With skills, procedural knowledge lives on disk at ~/.hermes/skills/ as separate Markdown files. Skills can be:
Persistent: always loaded in the system prompt (good for small, always-needed knowledge)
Transient: loaded on demand when triggered by a skill slash command or explicitly loaded by the user
Skills are pulled in only when relevant. This keeps the system prompt small while still giving the agent access to extensive procedural knowledge without polluting its limited, always-loaded memory.
One skill that alone can serve as a semantic/institutional memory is the llm-wiki, which allows you to interact with Karphathy‘s (co-founder of OpenAI) LLMWiki.

The Hermes Agent, by default, allows you to create your wiki, ingest documents, query them, and perform other actions.
Think of this like Notion or Google Drive, but every piece of information is converted to markdown files, so AI agents can read and find it for you.
You can use this to make your agent an expert in a specific field, without compromising factual memory.

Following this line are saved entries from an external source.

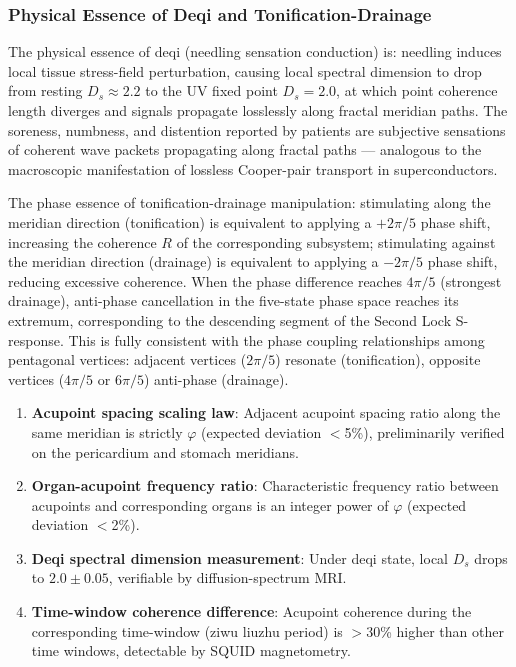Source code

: \documentclass[12pt,a4paper,twocolumn]{article}
\renewcommand{\phi}{\varphi}
\begin{document}
\subsubsection{Physical Essence of Deqi and Tonification-Drainage}
\label{subsec:deqi_reinforcement}
The physical essence of deqi (needling sensation conduction) is: needling induces local tissue stress-field perturbation, causing local spectral dimension to drop from resting $D_s\approx2.2$ to the UV fixed point $D_s=2.0$, at which point coherence length diverges and signals propagate losslessly along fractal meridian paths. The soreness, numbness, and distention reported by patients are subjective sensations of coherent wave packets propagating along fractal paths --- analogous to the macroscopic manifestation of lossless Cooper-pair transport in superconductors.

The phase essence of tonification-drainage manipulation: stimulating along the meridian direction (tonification) is equivalent to applying a $+2\pi/5$ phase shift, increasing the coherence $R$ of the corresponding subsystem; stimulating against the meridian direction (drainage) is equivalent to applying a $-2\pi/5$ phase shift, reducing excessive coherence. When the phase difference reaches $4\pi/5$ (strongest drainage), anti-phase cancellation in the five-state phase space reaches its extremum, corresponding to the descending segment of the Second Lock S-response. This is fully consistent with the phase coupling relationships among pentagonal vertices: adjacent vertices ($2\pi/5$) resonate (tonification), opposite vertices ($4\pi/5$ or $6\pi/5$) anti-phase (drainage).

\begin{enumerate}
\item \textbf{Acupoint spacing scaling law}: Adjacent acupoint spacing ratio along the same meridian is strictly $\phi$ (expected deviation $<$5\%), preliminarily verified on the pericardium and stomach meridians.
\item \textbf{Organ-acupoint frequency ratio}: Characteristic frequency ratio between acupoints and corresponding organs is an integer power of $\phi$ (expected deviation $<$2\%).
\item \textbf{Deqi spectral dimension measurement}: Under deqi state, local $D_s$ drops to $2.0\pm0.05$, verifiable by diffusion-spectrum MRI.
\item \textbf{Time-window coherence difference}: Acupoint coherence during the corresponding time-window (ziwu liuzhu period) is $>$30\% higher than other time windows, detectable by SQUID magnetometry.
\end{enumerate}
\end{document}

Just ask, and it will retrieve from the wiki.
You can also connect LLMWiki to Obsidian to create a graph structure of all files.
5. External Memory Providers
If all the memory options are still not enough for you, several memory extensions can be integrated into the Hermes Agent.
Here are 8 of them:
Mem0: Extracts atomic facts from conversations and stores them using a vector database plus a knowledge graph.
Zep: A lightweight memory layer focused on persistent chat history and vector-based recall.
Letta: Formerly known through MemGPT, it uses a layered memory system with core and external memory, similar to operating system paging.
Honcho: A multi-entity memory system built around dialectic reasoning, with post-conversation pattern extraction through Neuromancer.
OpenViking: Organizes agent context like a filesystem, using a hierarchical structure and the viking protocol.
Hindsight: A biomimetic memory system split into four banks: World, Experiences, Skills, and Semantic memory.
ByteRover: Treats memory operations as first-class agent tools and structures knowledge through a Context Tree with real-time feedback loops.
Supermemory: A context infrastructure layer for AI agents that combines user profiles, memory graphs, retrieval, extractors, and connectors.
There is no single best option in the list, you’ll need to look through them and decide which one you like most. You can also simply try them out, since setting them up in Hermes is straightforward. You just need to run these commands:
hermes memory setup # pick a provider and configure it
hermes memory status # check what’s activeThe providers work alongside the built-in memory, and they don’t replace it, they are just an upgrade
If Hermes or OpenClaw feels overwhelming, there’s no need to get frustrated. Book a 20-minute consultation, and let’s find a solution together:
Conclusion
After doing this research, I realised how well thought-out the Hermes Agent memory system actually is.
Everything was designed to balance recall, efficiency, and autonomy. Instead of treating memory as a single infinite storage box, Hermes approaches it more like humans do:
Keep what is immediately important close
Compress what becomes too large.
Retrieve what was said in the past when needed.
Rely on procedural knowledge to avoid unnecessary repetition.
This makes the AI agent cost-efficient while still feeling persistent and context-aware over long periods of time. It does not try to remember everything all the time. It remembers the right things in the right place.
I wonder if there will be open-source agents that can beat this memory mechanism. You almost don’t need extensions to do most things if you rely a lot on skills.
You can find more about Hermes’ persistent memory here.
I’m starting to envy the Hermes Agent’s memory architecture. I wish mine were as good.